Venus doesn’t have its own magnetic field, but the Sun induces one. As the solar wind streams outwards Venus’s field cuts a bow shock into it, similar to the wake from a speedboat. Both BepiColombo and Solar Orbiter approached Venus from within Venus’s ‘wake’, crossing over the bow shock near the time of closest

approach. Solar Orbiter travelled the path 33 hours before BepiColombo. Having three different spacecraft travelling across large swaths of the magnetic field at the same time in different positions will have produced a rich set of science data and will help ESA plan its future EnVision mission to the planet (due to launch in the 2030s).

The two spacecraft passed by Venus on different sides. The result was an acceleration of Solar Orbiter, speeding it on towards a November flyby of Earth and the beginning of its science mission. BepiColombo lost speed, dropping it closer to the Sun. It was due to meet Mercury in October this year, the first of six flybys before it gets captured on the seventh meeting in December 2025.

Back on Earth, scientists are still publishing new results from ESA’s Venus Express mission, which ended in January 2015, and are studying our neighbour with ground telescopes. In 2020, astronomers announced they’d detected phosphine in Venus’s atmosphere using the ALMA observatory. This could be a sign of life in the clouds, or could have spewed from volcanoes. Researchers at Portugal’s Instituto de Astrofísica e Ciências do Espaço (IA) recently published a new General Circulation Model for Venus, a computer model of the atmosphere that’s the necessary foundation for all predictions of weather and climate. The work focuses on a largely unexplored region of the atmosphere: a layer between the cloudy troposphere and the Sun-heated thermosphere. It explains some previously mysterious data from Venus Express, but more importantly, it generates new, detailed predictions for EnVision to test with observations.

We’re getting better at predicting the motions of Venus’s winds and clouds, but there’s a lot we don’t understand.
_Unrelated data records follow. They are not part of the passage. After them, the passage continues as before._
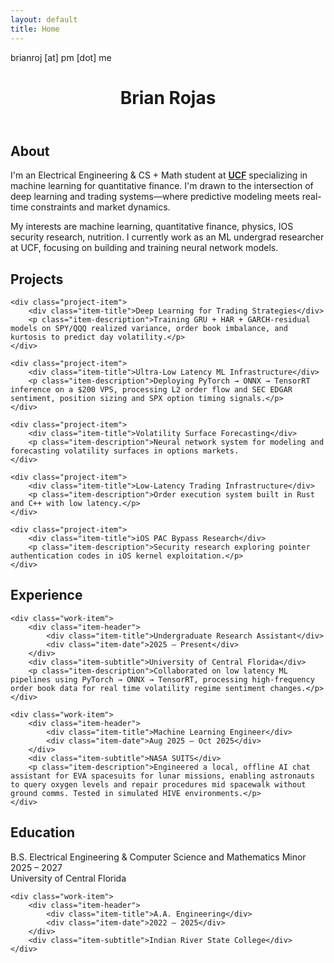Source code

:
 ```yaml
---
layout: default
title: Home
---
```


<div class="contact-email">brianroj [at] pm [dot] me</div>

<header>
    <h1 class="name">Brian Rojas</h1>
</header>

<section id="about">
    <h2>About</h2>
    <p>I'm an Electrical Engineering & CS + Math student at <a href="https://www.ucf.edu/" target="_blank" style="color: var(--accent-color); font-weight: 600;">UCF</a> specializing in machine learning for quantitative finance. I'm drawn to the intersection of deep learning and trading systems—where predictive modeling meets real-time constraints and market dynamics.</p>
    <p>My interests are machine learning, quantitative finance, physics, IOS security research, nutrition. I currently work as an ML undergrad researcher at UCF, focusing on building and training neural network models.</p>
</section>

<section id="projects">
    <h2>Projects</h2>
    
    <div class="project-item">
        <div class="item-title">Deep Learning for Trading Strategies</div>
        <p class="item-description">Training GRU + HAR + GARCH-residual models on SPY/QQQ realized variance, order book imbalance, and kurtosis to predict day volatility.</p>
    </div>

    <div class="project-item">
        <div class="item-title">Ultra-Low Latency ML Infrastructure</div>
        <p class="item-description">Deploying PyTorch → ONNX → TensorRT inference on a $200 VPS, processing L2 order flow and SEC EDGAR sentiment, position sizing and SPX option timing signals.</p>
    </div>

    <div class="project-item">
        <div class="item-title">Volatility Surface Forecasting</div>
        <p class="item-description">Neural network system for modeling and forecasting volatility surfaces in options markets.
    </div>

    <div class="project-item">
        <div class="item-title">Low-Latency Trading Infrastructure</div>
        <p class="item-description">Order execution system built in Rust and C++ with low latency.</p>
    </div>

    <div class="project-item">
        <div class="item-title">iOS PAC Bypass Research</div>
        <p class="item-description">Security research exploring pointer authentication codes in iOS kernel exploitation.</p>
    </div>
</section>

<section id="experience">
    <h2>Experience</h2>

    <div class="work-item">
        <div class="item-header">
            <div class="item-title">Undergraduate Research Assistant</div>
            <div class="item-date">2025 – Present</div>
        </div>
        <div class="item-subtitle">University of Central Florida</div>
        <p class="item-description">Collaborated on low latency ML pipelines using PyTorch → ONNX → TensorRT, processing high-frequency order book data for real time volatility regime sentiment changes.</p>
    </div>

    <div class="work-item">
        <div class="item-header">
            <div class="item-title">Machine Learning Engineer</div>
            <div class="item-date">Aug 2025 – Oct 2025</div>
        </div>
        <div class="item-subtitle">NASA SUITS</div>
        <p class="item-description">Engineered a local, offline AI chat assistant for EVA spacesuits for lunar missions, enabling astronauts to query oxygen levels and repair procedures mid spacewalk without ground comms. Tested in simulated HIVE environments.</p>
    </div>
</section>

<section>
    <h2>Education</h2>
    <div class="work-item">
        <div class="item-header">
            <div class="item-title">B.S. Electrical Engineering & Computer Science and Mathematics Minor</div>
            <div class="item-date">2025 – 2027</div>
        </div>
        <div class="item-subtitle">University of Central Florida</div>
    </div>
    
    <div class="work-item">
        <div class="item-header">
            <div class="item-title">A.A. Engineering</div>
            <div class="item-date">2022 – 2025</div>
        </div>
        <div class="item-subtitle">Indian River State College</div>
    </div>
</section>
What drives its winds? What’s happening below the clouds? Are there active volcanoes today? Why is its atmosphere so thick and choked with carbon dioxide? Did Venus once have liquid water and temperate surface conditions? And what can Venus’s conditions today tell us about the future for Earth?

Action, Akatsuki!

Japan’s probe is exploring Venus’s atmosphere and producing valuable images along the way

Akatsuki’s (see inset) infrared camera IR2 could see the warmth emanating from the clear air under Venus’s clouds at night. In this image, Venus’s nightside is at left (the dayside was too bright and has been masked). Brighter areas show where the lowest cloud decks are thick; in darker regions, the camera can ‘see’ more clear air, but not all the way to the surface.

Akatsuki’s Ultraviolet Imager (UVI) sees Venus’s uppermost clouds, made of drops of sulphuric acid. The dark streaks betray the presence of an unknown chemical that scientists call an ‘ultraviolet absorber’.

Perhaps EnVision will identify it. At the altitude of the clouds seen here, Venus’s atmosphere rotates around the planet once every four days.

Peering beneath the clouds

How Venus’s atmosphere compares to Earth’s

Venus’s atmosphere is much taller than Earth’s, and various exploratory spacecraft that have visited the planet have used scientific instruments to peer through the atmosphere to different depths, giving us detailed information about Venus’s sky and thick cloud decks. However, we have much yet to learn. What might future missions reveal about the ground underneath?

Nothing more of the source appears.